国際木材を豊富に活用したSANU 2nd homeの建築モデル(画像はSANUの登壇資料より)
国際木材を豊富に活用したSANU 2nd homeの建築モデル(画像はSANUの登壇資料より)

SANUでは、創業当初からパタゴニアを目標にしており、パタゴニアは2012年1月に米国カリフォルニア州で初めて「Bコープ」を取得した。SANUでも当然取得するべきだと考えていたが、スタートアップゆえ目の前の業務に追われる日々だった。それでも時間をかけて準備を進め、2024年に取得を実現したという。
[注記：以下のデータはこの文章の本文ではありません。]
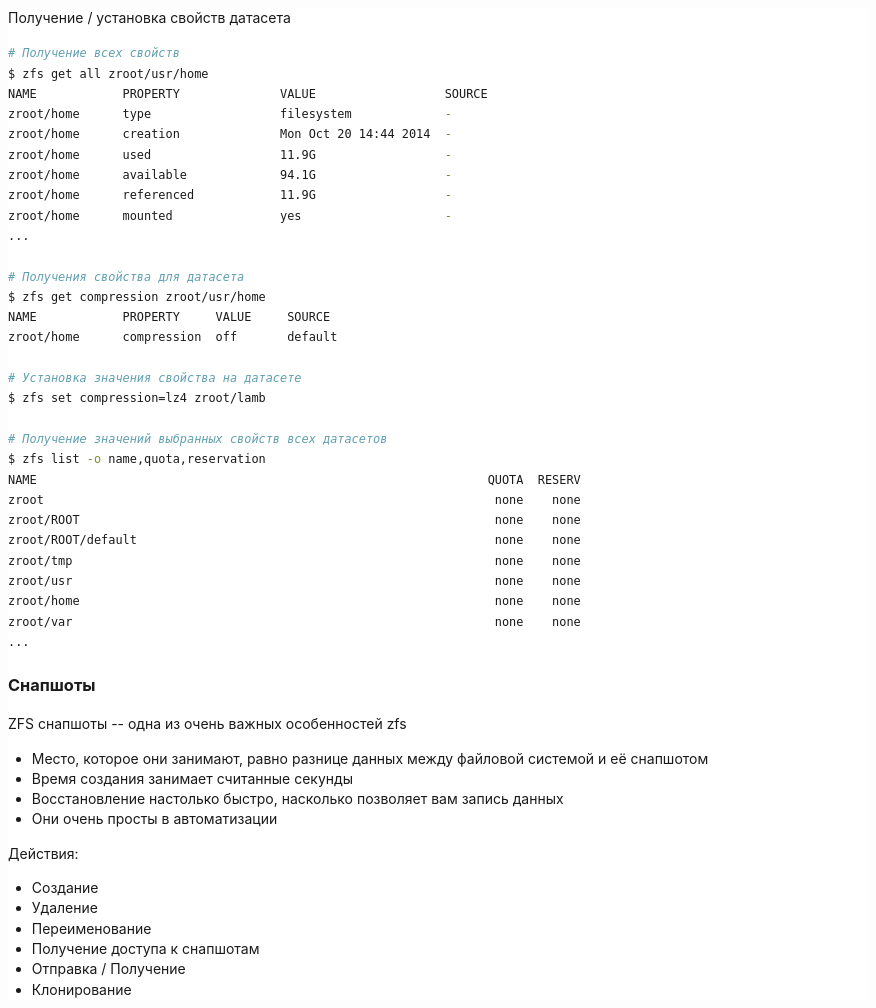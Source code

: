 Получение / установка свойств датасета

```bash
# Получение всех свойств
$ zfs get all zroot/usr/home
NAME            PROPERTY              VALUE                  SOURCE
zroot/home      type                  filesystem             -
zroot/home      creation              Mon Oct 20 14:44 2014  -
zroot/home      used                  11.9G                  -
zroot/home      available             94.1G                  -
zroot/home      referenced            11.9G                  -
zroot/home      mounted               yes                    -
...

# Получения свойства для датасета
$ zfs get compression zroot/usr/home
NAME            PROPERTY     VALUE     SOURCE
zroot/home      compression  off       default

# Установка значения свойства на датасете
$ zfs set compression=lz4 zroot/lamb

# Получение значений выбранных свойств всех датасетов
$ zfs list -o name,quota,reservation
NAME                                                               QUOTA  RESERV
zroot                                                               none    none
zroot/ROOT                                                          none    none
zroot/ROOT/default                                                  none    none
zroot/tmp                                                           none    none
zroot/usr                                                           none    none
zroot/home                                                          none    none
zroot/var                                                           none    none
...
```


### Снапшоты

ZFS снапшоты -- одна из очень важных особенностей zfs

* Место, которое они занимают, равно разнице данных между файловой системой и её снапшотом
* Время создания занимает считанные секунды
* Восстановление настолько быстро, насколько позволяет вам запись данных
* Они очень просты в автоматизации

Действия:

* Создание
* Удаление
* Переименование
* Получение доступа к снапшотам
* Отправка / Получение
* Клонирование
評価されたポイントは、主に2点です。1つ目は「ガバナンス」の観点で、「自然と共に生きる」という強烈なコンセプトに向かって、社内メンバーが一丸になって取り組んでいる点。2つ目は地方に人の流れを作り、経済の循環や地元の人との出会いを生み出している点です。取得にあたり、自社が排出している二酸化炭素量や廃棄物量などの基盤データを一からそろえたため苦労は多かったですが、取得の手応えを感じています。(SANU 上野氏)

登壇した上野氏は、現場作業を含むオペレーション構築を経て、2025年にリジェネラティブ推進室長に就任した(画像:筆者撮影)
登壇した上野氏は、現場作業を含むオペレーション構築を経て、2025年にリジェネラティブ推進室長に就任した(画像:筆者撮影)

人と自然が共生する社会の実現をめざすSANUでは、「SANUが広がるほど地球が豊かになる」という目標を当初から掲げてきた。とはいえ、事業拡大には一定の自然への負荷が避けられない。その矛盾を抱えた上で、地球への環境負荷をいかに減らせるかが、SANUの最大の挑戦となる。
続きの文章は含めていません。